涼佑とオスカーが部屋に入ると、副団長のメルヴィルと、数名の騎士が捜査をしていた。
メルヴィルは闘技場でオスカーに暴言を吐いたとは思えない程、凛とした態度でオスカーに向かって敬礼をする。涼佑にも恭しく一礼した。
「副団長、あの方は?」
「信頼出来る者です。彼をここで見た事は、決して口外しないように」
メルヴィルの言葉に、騎士たちは姿勢を正し涼佑に向かって敬礼をする。涼佑も一礼し、話の分かるメルヴィルに口の端を上げた。
「執務室他、この数日間に陛下が使用された場所からは物的証拠は発見されませんでした。赤の騎士からの報告では、銀食器の変色も認められず。ですが念のため、厨房と配膳、毒味役を捕縛しているとの事です」
端的に状況を説明され、涼佑は一度室内を見渡す。
騎士たちに敵意はない。この部屋の近くに敵意を持つ者もいない。
確認を終え、涼佑は口を開いた。
「捕縛の必要はありません。犯人は、彼らではありませんので」
「リョウスケ殿には、心当たりがあられるのですか」
「はい。犯人は、王弟陛下のご子息です」
「っ……まさか、あのお方が?」
メルヴィルが目を見開く。騎士たちも動きを止め、驚愕の表情で涼佑を見据えた。
「そんなに驚かなくても。その可能性を、あなた方なら考えていたのでは?」
赤と青の騎士たちが物証が何もないと言うのなら、簡単には調べられない人物が関与している可能性を一番に考えるはず。

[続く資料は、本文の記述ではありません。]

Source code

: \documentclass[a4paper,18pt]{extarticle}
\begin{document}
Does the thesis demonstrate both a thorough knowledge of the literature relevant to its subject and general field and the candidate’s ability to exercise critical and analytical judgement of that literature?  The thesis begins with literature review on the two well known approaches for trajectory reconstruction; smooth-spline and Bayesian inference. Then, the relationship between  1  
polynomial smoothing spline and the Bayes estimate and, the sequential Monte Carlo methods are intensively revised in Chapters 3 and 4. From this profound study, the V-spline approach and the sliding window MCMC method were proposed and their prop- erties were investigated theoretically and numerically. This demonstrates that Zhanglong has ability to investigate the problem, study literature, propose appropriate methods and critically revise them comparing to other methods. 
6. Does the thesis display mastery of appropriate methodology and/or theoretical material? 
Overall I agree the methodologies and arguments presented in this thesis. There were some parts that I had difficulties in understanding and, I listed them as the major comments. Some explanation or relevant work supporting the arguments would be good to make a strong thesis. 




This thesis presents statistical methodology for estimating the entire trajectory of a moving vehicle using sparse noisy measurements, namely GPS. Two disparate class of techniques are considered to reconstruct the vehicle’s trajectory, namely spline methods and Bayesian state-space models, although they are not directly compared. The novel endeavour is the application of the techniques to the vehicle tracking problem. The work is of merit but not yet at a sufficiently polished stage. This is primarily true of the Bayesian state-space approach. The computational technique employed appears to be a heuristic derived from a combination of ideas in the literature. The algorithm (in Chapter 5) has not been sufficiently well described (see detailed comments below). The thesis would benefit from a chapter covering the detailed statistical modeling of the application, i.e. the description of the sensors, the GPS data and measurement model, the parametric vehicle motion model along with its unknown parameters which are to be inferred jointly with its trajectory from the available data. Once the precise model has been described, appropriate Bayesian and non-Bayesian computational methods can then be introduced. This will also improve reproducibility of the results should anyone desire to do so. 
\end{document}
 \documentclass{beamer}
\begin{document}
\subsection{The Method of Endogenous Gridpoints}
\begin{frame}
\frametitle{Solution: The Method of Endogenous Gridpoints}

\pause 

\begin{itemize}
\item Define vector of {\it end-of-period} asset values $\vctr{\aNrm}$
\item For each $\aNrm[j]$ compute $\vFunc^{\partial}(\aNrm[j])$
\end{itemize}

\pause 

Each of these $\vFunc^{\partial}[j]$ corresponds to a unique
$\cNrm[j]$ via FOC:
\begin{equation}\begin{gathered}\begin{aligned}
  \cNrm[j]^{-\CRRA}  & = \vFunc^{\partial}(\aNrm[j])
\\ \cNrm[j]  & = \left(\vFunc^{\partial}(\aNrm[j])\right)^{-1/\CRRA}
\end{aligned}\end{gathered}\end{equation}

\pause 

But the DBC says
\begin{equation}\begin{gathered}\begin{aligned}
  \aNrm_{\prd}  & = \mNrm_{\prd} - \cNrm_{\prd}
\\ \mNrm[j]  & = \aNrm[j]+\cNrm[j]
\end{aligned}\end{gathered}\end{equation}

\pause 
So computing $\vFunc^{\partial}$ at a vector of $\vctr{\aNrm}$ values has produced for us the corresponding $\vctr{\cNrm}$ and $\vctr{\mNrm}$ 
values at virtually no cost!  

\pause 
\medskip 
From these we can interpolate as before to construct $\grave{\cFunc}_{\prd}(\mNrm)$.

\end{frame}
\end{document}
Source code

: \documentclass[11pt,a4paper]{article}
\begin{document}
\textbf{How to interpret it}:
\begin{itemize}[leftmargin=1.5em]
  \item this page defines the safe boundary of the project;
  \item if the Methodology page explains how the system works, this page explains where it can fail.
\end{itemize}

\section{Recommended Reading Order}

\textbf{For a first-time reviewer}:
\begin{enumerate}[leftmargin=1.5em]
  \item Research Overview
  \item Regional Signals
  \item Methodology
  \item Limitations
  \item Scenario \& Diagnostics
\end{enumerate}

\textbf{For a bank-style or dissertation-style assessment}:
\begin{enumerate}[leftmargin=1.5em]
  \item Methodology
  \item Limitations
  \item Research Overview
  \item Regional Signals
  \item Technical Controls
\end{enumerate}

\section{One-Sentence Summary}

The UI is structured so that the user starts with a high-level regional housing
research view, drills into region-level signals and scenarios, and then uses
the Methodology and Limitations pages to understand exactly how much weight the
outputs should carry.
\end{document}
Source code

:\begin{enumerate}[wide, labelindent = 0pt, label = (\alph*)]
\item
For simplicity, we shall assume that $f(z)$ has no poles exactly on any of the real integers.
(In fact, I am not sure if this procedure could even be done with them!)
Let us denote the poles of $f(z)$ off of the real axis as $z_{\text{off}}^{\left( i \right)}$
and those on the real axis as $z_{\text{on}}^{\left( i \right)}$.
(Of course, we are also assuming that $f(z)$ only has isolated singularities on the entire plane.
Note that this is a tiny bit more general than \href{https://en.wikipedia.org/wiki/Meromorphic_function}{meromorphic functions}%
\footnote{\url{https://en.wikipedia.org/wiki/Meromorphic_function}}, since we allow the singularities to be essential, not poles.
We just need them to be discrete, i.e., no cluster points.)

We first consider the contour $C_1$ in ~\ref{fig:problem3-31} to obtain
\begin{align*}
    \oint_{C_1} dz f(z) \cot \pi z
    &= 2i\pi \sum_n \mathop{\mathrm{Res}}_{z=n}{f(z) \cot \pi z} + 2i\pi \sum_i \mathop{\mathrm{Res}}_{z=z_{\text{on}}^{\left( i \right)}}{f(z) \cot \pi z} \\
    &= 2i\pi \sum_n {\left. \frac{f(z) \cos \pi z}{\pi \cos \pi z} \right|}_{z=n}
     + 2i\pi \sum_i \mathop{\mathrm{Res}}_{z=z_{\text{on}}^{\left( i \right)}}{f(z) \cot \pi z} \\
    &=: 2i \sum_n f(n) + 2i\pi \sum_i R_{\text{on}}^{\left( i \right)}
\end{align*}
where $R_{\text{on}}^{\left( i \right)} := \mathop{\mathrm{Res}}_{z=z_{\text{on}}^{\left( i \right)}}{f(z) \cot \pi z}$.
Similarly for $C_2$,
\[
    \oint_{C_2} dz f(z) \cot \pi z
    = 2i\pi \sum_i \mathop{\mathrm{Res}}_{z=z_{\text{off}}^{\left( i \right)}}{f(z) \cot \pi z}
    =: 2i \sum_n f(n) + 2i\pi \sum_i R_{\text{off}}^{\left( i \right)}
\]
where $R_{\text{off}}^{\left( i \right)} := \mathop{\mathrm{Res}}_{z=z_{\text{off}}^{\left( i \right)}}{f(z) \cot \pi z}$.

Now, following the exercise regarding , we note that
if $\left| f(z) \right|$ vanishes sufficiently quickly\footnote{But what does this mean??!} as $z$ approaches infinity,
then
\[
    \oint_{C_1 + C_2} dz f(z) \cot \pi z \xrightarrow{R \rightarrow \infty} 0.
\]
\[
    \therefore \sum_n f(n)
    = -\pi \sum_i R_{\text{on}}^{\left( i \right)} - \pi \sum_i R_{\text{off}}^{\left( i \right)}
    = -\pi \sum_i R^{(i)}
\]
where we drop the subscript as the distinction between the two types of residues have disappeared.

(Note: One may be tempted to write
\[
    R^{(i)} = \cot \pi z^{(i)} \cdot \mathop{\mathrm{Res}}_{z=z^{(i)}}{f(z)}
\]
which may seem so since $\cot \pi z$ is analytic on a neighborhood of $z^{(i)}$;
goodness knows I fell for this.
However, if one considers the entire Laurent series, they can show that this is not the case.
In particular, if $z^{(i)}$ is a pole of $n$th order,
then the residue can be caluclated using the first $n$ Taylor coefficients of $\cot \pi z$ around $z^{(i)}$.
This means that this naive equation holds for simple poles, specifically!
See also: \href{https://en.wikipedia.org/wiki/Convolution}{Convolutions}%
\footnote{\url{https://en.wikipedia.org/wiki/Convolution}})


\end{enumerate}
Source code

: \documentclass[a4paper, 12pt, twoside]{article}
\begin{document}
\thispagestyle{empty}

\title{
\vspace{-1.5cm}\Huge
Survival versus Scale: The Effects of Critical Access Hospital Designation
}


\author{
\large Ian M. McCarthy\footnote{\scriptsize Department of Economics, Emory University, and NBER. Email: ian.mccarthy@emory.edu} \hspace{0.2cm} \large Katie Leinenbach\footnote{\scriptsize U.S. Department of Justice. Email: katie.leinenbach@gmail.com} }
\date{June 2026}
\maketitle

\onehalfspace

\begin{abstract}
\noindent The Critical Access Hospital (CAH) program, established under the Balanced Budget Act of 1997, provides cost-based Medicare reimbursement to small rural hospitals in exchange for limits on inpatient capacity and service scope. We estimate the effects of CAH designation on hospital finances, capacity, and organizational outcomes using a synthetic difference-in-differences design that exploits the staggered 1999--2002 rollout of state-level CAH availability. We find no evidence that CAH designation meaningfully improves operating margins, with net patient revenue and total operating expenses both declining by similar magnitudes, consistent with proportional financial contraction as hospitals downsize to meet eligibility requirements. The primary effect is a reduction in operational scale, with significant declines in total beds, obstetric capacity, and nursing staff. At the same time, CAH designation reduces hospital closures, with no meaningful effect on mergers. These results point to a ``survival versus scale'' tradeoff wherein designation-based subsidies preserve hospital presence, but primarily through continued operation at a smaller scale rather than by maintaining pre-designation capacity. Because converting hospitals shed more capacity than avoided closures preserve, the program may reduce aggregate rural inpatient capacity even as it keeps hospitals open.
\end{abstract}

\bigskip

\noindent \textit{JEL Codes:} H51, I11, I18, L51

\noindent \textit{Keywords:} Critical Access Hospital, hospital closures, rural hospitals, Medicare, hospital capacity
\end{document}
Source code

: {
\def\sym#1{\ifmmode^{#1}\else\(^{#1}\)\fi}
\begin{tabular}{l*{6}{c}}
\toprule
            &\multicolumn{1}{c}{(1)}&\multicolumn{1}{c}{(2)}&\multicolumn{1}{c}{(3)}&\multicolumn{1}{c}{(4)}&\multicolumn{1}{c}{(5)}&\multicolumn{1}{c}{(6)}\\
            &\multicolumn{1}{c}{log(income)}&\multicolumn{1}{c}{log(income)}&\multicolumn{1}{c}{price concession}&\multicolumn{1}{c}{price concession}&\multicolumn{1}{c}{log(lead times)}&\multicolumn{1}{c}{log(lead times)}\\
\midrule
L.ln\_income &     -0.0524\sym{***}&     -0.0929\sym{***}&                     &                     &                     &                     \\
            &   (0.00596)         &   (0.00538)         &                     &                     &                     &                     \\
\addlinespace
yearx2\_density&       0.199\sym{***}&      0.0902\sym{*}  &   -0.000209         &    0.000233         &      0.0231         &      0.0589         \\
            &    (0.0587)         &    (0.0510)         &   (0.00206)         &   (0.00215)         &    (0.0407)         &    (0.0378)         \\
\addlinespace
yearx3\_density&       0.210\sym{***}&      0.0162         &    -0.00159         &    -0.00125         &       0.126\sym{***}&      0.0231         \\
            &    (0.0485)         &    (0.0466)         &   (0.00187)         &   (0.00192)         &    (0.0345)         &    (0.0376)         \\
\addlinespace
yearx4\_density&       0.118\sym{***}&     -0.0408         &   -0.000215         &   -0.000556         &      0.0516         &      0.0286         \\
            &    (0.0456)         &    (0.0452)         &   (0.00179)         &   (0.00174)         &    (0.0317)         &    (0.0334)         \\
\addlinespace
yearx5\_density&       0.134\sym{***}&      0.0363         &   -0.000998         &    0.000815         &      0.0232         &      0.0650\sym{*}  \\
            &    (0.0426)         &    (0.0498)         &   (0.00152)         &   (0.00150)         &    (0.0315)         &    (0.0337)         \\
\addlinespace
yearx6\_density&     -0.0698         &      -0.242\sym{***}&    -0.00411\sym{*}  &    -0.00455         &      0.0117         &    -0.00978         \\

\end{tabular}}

それが、テオドールの寝室の外にいた少年。ここへ来るまでにオスカーに訊ねると、王国の東側を治める王弟陛下の三番目の子息だと言った。
テオドールを父のように慕っており、心配で離れないのだろうと。
「仲の良い王弟陛下のご子息からの贈り物なら、誰もチェックせずに渡せますよね?」
「では、贈り物の宝石が?」
「いえ、それはカモフラージュです。もしそれに毒が仕込まれていたなら、犯人と協力者によって既に回収されているはずですから」
騎士たちが確認に行った、執務机の上の豪華な箱がそれだろう。
よっぽどの馬鹿でなければ、こうして証拠を置いたままにする筈がない。
「毒を盛られた現場も、ここではありません」
「ここでないなら何処だ?」
「先に毒の話をしますね」
オスカーを軽くあしらい、何やら毒に興味津々の様子を見せるメルヴィルへと視線を向ける。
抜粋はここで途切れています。